New book, Doing Diabetes Differently, helps readers get healthier by “un-normalizing” diabetes


Doing Diabetes Differently is worth a read, and I’m not saying that because its author, Chad Lewis, has become a friend, or because I’ve written several pages in it. No, I say this because from cover to cover the book offers provocative ideas and methods on how to achieve our best health.

The premise of the book is in its last paragraph, “…you don’t have to accept diabetes as a progressive condition. You don’t have to accept falling apart and dying young. It is possible to safely maintain healthy blood sugars using much less medication. It is possible to live a long and healthy life.”

The promise of the book is in the author’s contrarian thinking about what it really means to live with diabetes, and the attitude and management techniques he shares that arose from that contrarian viewpoint. 

I should first confirm Chad Lewis’s street cred. He has lived with type 1 diabetes for more than 50 years and used his own protocols to dramatically turn his eating and activity habits around to support his health, and has sustained a 40 pound weight loss for years. 

Having spent a career in higher education and the publishing industry, Chad also clearly sees how we’ve laid a foundation for disempowering people with diabetes – from our well-intentioned health professionals who know little about diabetes and less about human behavior, to “normalizing” diabetes, to standardizing treatments and goals, to an industrialized healthcare system more vested in its own interests than yours, to the coddling and medicating of people with diabetes so that they are less committed, and skillful, to do the rigorous work to be well. 

In all honesty when Chad approached me to write one of the several commentaries in the book, after reading his rough draft, I said, “You know, I don’t agree with everything you say.” I think he liked me all the more for it. I do agree, however, with many of his ideas and see their value. For example, his macro-nutrient teeter-totter, that devices should rest on an already stable foundation, and the sense-making of ‘eating to the meter’ and ‘sugar surfing’ as key steps to dynamic management.

One of Chad’s more provocative ideas is his 12-step perspective; calling out your diabetes as a recovering alcoholic would call out his condition. The point being to acknowledge its seriousness.

“Who would you rather be?,” Chad writes, “An acknowledged person with diabetes thinking … “Hi, I’m Bill, and I’m a diabetic, and eating an abnormally restricted diet to safely maintain healthy blood sugars using the minimum amount of medication possible – an approach that leads to glycemic stability, daily peace of mind, and better health. Or…a person who, thanks to the miracle of drugs and devices, can and should eat pretty much like everyone else? Even though doing so may lead to diabetes distress, devastating complications, and possibly an early death?” Actually, this paragraph reflects Chad’s basic management philosophy.

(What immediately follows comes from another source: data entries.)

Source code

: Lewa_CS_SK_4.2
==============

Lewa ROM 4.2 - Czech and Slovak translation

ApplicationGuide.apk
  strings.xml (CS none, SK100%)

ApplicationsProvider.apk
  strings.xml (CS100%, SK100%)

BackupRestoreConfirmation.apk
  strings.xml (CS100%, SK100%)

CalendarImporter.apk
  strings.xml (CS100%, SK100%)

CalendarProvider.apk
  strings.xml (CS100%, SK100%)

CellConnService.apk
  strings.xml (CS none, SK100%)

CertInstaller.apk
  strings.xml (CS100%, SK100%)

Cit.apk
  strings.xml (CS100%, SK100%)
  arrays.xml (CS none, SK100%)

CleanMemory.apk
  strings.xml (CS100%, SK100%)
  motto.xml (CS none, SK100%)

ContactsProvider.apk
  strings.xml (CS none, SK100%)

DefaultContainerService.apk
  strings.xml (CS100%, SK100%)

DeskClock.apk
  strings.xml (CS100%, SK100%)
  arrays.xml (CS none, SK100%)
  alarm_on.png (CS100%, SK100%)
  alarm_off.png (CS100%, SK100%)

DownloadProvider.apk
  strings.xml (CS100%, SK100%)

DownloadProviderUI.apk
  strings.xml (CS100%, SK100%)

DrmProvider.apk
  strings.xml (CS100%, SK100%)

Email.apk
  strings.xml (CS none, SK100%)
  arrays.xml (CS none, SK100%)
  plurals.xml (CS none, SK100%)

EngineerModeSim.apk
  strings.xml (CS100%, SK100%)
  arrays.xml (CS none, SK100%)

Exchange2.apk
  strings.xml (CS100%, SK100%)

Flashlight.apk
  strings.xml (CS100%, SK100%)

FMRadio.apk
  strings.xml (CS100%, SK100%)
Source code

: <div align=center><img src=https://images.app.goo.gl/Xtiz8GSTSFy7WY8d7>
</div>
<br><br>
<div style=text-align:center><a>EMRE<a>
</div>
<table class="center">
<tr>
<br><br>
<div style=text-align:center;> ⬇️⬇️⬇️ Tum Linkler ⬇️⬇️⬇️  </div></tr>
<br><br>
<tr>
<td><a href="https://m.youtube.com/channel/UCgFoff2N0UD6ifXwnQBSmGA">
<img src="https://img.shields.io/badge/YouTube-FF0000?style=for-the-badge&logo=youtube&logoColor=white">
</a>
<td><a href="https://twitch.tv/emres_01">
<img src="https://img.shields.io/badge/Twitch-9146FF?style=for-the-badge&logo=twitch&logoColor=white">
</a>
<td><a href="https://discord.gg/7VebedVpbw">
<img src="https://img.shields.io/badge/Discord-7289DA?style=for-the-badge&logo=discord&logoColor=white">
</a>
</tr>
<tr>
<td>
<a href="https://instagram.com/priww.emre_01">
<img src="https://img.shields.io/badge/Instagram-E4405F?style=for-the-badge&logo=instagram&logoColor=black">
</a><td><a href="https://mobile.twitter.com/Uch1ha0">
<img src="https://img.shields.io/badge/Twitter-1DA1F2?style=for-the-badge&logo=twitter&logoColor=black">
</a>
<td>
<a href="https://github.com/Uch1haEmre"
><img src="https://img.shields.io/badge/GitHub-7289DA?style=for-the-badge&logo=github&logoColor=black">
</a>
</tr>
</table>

You’ll have to read the book, and my commentary, to learn what I don’t agree with.

Throughout the book is supporting research, resources and each chapter ends with questions to ask your health professionals. Notable endocrinologists Irl Hirsch and Stephen Ponder pen the Foreword and I am joined by four other diabetes patient advocates in the commentaries who add their unique insights, knowledge and lived experiences: Ginger Vieira, Dr. Jody Stanislaw, Delaine Wright and Dr. Randy Elde.

If you’re someone who’s doing diabetes just fine, you might be curious if there’s something here that can help you do even finer. If you’re struggling with your management, or feel overwhelmed by society’s pressures and judgments, I think you’ll find much to utilize here for steady improvements that can lead to a major overhaul. For $2.99 on kindle, how can you go wrong?

All sales benefit the Diabetes Daily Grind, a nonprofit dedicated to providing resources and support for people with diabetes.